Saved entries:
● ● ●

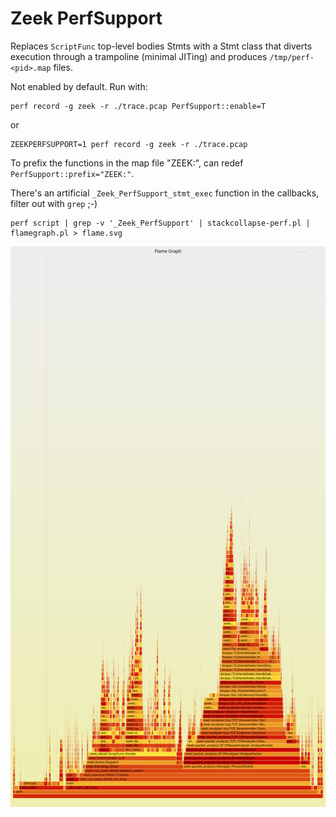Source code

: Zeek PerfSupport
================

Replaces `ScriptFunc` top-level bodies Stmts with a Stmt class that diverts execution
through a trampoline (minimal JITing) and produces `/tmp/perf-<pid>.map` files.

Not enabled by default. Run with:

    perf record -g zeek -r ./trace.pcap PerfSupport::enable=T

or

    ZEEKPERFSUPPORT=1 perf record -g zeek -r ./trace.pcap

To prefix the functions in the map file "ZEEK:", can redef `PerfSupport::prefix="ZEEK:"`.

There's an artificial `_Zeek_PerfSupport_stmt_exec` function in the callbacks, filter
out with `grep` ;-)

    perf script | grep -v '_Zeek_PerfSupport' | stackcollapse-perf.pl |  flamegraph.pl > flame.svg


![Flamegraph](./example/flame.svg)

● ● ●

No line before the one with "There's an artificial" belongs in the answer; copy that line and the rest of the records exactly.

RESULT FOR THIS TASK:
There's an artificial `_Zeek_PerfSupport_stmt_exec` function in the callbacks, filter
out with `grep` ;-)

    perf script | grep -v '_Zeek_PerfSupport' | stackcollapse-perf.pl |  flamegraph.pl > flame.svg


![Flamegraph](./example/flame.svg)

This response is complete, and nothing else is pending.